• Laat de eerste kleur vallen en start de tweede

    Zet om te beginnen op en brei (of brei met welke patroonsteek u ook wilt) zoveel rijen als u wilt voor de eerste kleur garen die u gebruikt.

    Het is een goed idee om de kleuren aan het begin van rijen aan de rechterkant te veranderen, vooral in steekpatronen zoals Kousenband en tricotst. Hierdoor verandert de kleur helder en recht in plaats van gestippeld.

    Als je klaar bent om met de tweede kleur te beginnen, laat je gewoon de eerste kleur vallen en pak je het garen voor de tweede kleur.

    Laat een garen staart van ten minste zes centimeter op uw nieuwe kleur. Dit maakt het gemakkelijk om de uiteinden stevig in te weven wanneer u klaar bent met breien.

    Lus het nieuwe garen over de naald
    Mollie Johanson.
  • Brei de eerste steek met de nieuwe kleur

    Steek uw naald in de eerste steek en houd het uiteinde vast terwijl u het nieuwe garen over de rechternaald lust, net zoals u normaal de steek zou breien.

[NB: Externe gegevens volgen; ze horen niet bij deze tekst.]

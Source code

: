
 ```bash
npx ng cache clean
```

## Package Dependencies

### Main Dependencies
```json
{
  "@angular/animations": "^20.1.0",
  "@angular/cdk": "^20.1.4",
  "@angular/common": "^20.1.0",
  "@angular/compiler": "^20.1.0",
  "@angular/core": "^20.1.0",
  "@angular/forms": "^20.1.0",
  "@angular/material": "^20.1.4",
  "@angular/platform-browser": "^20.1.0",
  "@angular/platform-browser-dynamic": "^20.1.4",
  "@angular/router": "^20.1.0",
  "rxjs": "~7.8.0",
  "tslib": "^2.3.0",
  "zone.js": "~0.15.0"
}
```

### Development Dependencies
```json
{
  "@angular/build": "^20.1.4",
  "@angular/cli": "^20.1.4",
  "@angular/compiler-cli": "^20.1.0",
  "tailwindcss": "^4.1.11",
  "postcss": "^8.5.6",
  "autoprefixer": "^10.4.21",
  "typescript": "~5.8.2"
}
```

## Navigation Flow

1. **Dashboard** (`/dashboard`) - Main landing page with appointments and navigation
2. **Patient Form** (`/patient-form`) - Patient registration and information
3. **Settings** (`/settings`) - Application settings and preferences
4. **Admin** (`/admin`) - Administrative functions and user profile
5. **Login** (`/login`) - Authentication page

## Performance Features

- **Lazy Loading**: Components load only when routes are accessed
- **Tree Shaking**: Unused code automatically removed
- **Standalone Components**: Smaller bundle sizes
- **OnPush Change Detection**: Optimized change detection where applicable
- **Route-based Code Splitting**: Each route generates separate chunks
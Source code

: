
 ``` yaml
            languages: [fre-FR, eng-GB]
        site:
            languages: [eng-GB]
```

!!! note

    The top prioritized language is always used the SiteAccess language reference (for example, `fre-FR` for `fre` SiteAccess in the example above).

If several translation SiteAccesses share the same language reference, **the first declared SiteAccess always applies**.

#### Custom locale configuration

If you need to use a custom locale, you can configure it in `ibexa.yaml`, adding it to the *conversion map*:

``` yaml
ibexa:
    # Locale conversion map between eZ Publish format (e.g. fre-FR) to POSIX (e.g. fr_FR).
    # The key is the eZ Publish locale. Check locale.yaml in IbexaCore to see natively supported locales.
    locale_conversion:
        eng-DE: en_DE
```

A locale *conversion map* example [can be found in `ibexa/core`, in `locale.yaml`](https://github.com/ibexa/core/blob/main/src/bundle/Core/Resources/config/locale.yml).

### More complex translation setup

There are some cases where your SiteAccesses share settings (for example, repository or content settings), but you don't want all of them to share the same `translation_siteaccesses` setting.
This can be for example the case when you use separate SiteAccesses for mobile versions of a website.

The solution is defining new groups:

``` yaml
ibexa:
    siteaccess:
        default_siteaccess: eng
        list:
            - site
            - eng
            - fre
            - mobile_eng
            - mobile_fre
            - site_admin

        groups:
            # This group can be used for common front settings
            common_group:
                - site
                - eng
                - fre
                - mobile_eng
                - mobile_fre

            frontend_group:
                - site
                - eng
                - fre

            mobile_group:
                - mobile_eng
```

Maak de eerste steek af.

    Deze steek ziet er erg lusachtig, los en vreselijk uit als je hem voor het eerst breit, maar dat is normaal. Als u verder in de rij bent, kunt u de laatste steek van de vorige rij en de eerste steek op deze rij strakker maken door zachtjes aan de draadeinden te trekken.

    Brei de eerste steek van de rij
    Mollie Johanson.
  • Brei over de rij

    Als je eenmaal met succes van kleur bent veranderd, brei je over de rij en blijf je in de nieuwe kleur breien totdat je weer van kleur wilt wisselen.

    Je kunt een derde kleur toevoegen of teruggaan naar de eerste, wat je maar wilt. De methode is hetzelfde, ongeacht het aantal kleuren dat u gebruikt.

    Brei de rij met de nieuwe kleur
    Mollie Johanson.
  • Draag kleuren langs de randen

    Als je strepen kort zijn en je dezelfde kleur opnieuw gaat gebruiken, kun je het ongebruikte garen naar de zijkant dragen, zodat het daar is waar je het nodig hebt als je het weer nodig hebt.

    Om het garen te dragen, draai je de twee kleuren om de rij of zo aan de rand. Dit voorkomt dat het gedragen garen te los gaat zitten.

    Draag de tweede garenkleur langs de rand
    Mollie Johanson.
  • Houd het gedragen garen glad

    Terwijl u het garen langs de rand draagt, trekt u het voorzichtig strak, zodat het in de uiteinden van de rijen wordt gewikkeld. Hierdoor blijven de randen glad.

    Bij sommige breisteken kan de gedragen kleur een beetje vertonen. Een rand toevoegen kan dit helpen verbergen met een decoratieve afwerking. Vaak is het dragen echter nauwelijks merkbaar.

    Garen gedragen langs de rand van het breiwerk
  • Verander kleuren Terug naar het gedragen garen

    Wanneer je klaar bent om terug te gaan naar het gedragen garen, laat je de kleur vallen die je gebruikte en pak je de gedragen kleur op. Brei de eerste steek van de rij net als bij de eerste kleurwisseling.

    Verander naar het gedragen garen
    Mollie Johanson.
  • Weven in de uiteinden van het garen

    Als je klaar bent met al je strepen, rijg je een bungelend stuk garen in je stopnaald en weven in alle uiteinden. Gewoonlijk zullen vijf of zes steken in twee verschillende richtingen een grondige klus zijn om het garen op zijn plaats te houden. Knip de resterende staart met je schaar.

    De achterkant van de tricotsteek laat zien hoe de kleurwisseling eruitziet en waarom je het beste een nieuwe kleur kunt beginnen aan de rechterkant van je werk. Die extra lijnen zijn meestal niet wat je aan de voorkant wilt zien. U kunt er echter voor kiezen om dit als ontwerpelement te gebruiken.